What is that
The tomato sauce (in English "napolitan sauce") is a COOKED recipe that belongs to the group of canned in jars.
It is an ancient recipe of over two centuries; the first bibliographic citation is found in the cooking text “L" Apicio Moderno "(by Francesco Leonardi).
Tomato sauce is a base used basically to accompany first courses and pizzas; it is also used in the dressing of certain appetizers and main courses.
Differences with other products
Tomato sauce is NOT synonymous with peeled tomatoes, pulp, pieces, puree, concentrate, gravy, ketchup or puree. They are all different products.
Typically, tomato sauce contains tomatoes, a pinch of salt, and flavors such as basil, oregano, parsley and chilli.
The wording "Tomato Sauce" is used above all to indicate a preserves produced at home level.
The market mainly deals with the passata (not flavored) and the sauce (containing many other ingredients).
From the point of view of the complexity of the recipe and the number of ingredients, the sauce could be considered a "middle way" between the passata and the sauce.
From the technological food point of view, the tomato sauce differs from the puree for the application of a higher heat treatment (higher temperature and time) necessary to obtain a greater density and a long shelf life.

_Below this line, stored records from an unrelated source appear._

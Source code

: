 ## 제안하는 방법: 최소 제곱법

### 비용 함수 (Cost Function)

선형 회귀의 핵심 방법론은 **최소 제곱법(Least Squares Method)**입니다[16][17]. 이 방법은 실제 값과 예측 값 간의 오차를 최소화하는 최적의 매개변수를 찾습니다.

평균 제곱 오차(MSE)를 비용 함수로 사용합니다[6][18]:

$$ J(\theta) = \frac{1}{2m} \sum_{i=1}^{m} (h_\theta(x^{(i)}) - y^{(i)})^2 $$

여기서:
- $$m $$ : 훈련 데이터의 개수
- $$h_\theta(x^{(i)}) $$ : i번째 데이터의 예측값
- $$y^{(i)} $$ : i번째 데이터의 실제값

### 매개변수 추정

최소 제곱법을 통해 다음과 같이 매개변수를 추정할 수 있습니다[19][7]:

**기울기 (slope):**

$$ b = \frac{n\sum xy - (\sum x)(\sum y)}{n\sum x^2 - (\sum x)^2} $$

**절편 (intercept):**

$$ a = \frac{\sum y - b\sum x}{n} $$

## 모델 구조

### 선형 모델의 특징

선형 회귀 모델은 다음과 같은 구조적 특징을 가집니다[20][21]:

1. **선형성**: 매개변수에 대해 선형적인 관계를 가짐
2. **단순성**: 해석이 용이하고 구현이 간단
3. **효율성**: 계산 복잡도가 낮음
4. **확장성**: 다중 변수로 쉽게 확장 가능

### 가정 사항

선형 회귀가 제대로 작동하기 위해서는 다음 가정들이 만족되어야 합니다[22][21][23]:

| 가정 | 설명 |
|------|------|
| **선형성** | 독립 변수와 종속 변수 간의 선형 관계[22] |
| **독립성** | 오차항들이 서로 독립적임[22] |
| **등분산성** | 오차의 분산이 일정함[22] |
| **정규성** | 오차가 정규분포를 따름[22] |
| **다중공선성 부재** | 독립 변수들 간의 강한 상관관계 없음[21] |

In the table below we can appreciate the fundamental differences between tomato sauce and other similar products.
Passed
Raw or pasteurized at 65 ° C. More liquid. Without flavorings.
Puree
It is denser. The higher consistency is obtained by filtration.
Concentrated
It is even more dense, dehydrated and can be stored following an intense and prolonged heat treatment.
Pulp
Raw or pasteurized at 65 ° C. It has a coarser texture.
Pieces
Raw or pasteurized at 65 ° C. It is reduced to cubes.
Peeled
Blanched and pasteurized at 65 ° C. They are whole tomatoes, without peel, immersed in a preserving liquid (generally based on tomato sauce).
Juice
Contains salt, flavorings and a base of sautéed consisting of: celery, carrots, onion, garlic and oil. It is thickened a lot, has a darker color and a more intense flavor. Someone aromatizes it with a splash of white wine.
Ketchup
It is sweet. It is made with a totally different recipe.
Tomato sauce has a simple nutritional profile; frequent consumption does not cause noteworthy contraindications.
Nutritional Characteristics
Tomato sauce is a vegetable-based food. The main ingredient is constituted by the fruits of the tomato plant, respectively classified in the VII fundamental group of foods.
It also belongs to the whole of preserved foods.
Tomatoes have a low calorie intake. Calories come from carbohydrates, followed by small concentrations of proteins and lipids.
Carbohydrates are mainly of the simple type (fructose). The peptides are of low biological value and the fatty acids are unsaturated.
Tomato sauce does not contain cholesterol.
Fiber is present in moderate amounts.
As for vitamins, tomato sauce contains excellent levels of ascorbic acid (vitamin C) and carotenoids (pro vitamin A, in particular lycopene, an antioxidant, anticancer and beneficial for the metabolism).
Remember that vitamin C is an easily degradable molecule (due to its sensitivity to heat and oxygen), therefore it is present in lower quantities in the sauce than raw tomatoes.
The fresh fruit also contains folic acid, a heat-sensitive B vitamin that is almost totally absent in the sauce.
Regarding minerals, good concentrations of potassium and sodium (added in the form of table salt) are observed.
Tomato sauce is suitable for all diets, does not show metabolic harm and does not worsen overweight.
Some people experience a sensation of increased gastric acidity or digestive difficulty. Sometimes this discomfort is justified by the presence of objectively detectable complications of the stomach (gastritis, hiatal hernia and / or gastroesophageal reflux disease); in other cases they are not justifiable.
The tomato sauce is suitable for the diet of celiac and lactose intolerant.
It is accepted by vegetarian and vegan philosophies. As it cannot be prepared with temperatures equal to or below 42 ° C, it is excluded from the raw food diet.
It is not recommended by the macrobiotic diet (for excess of ying charge).
Equipped with a "special certification, it lends itself to Jewish and Muslim diets.
It has no contraindications even for Hinduism.
The medium serving of tomato sauce varies from recipe to recipe. About 100g of sauce (20-40 kcal) is enough to season a pasta dish.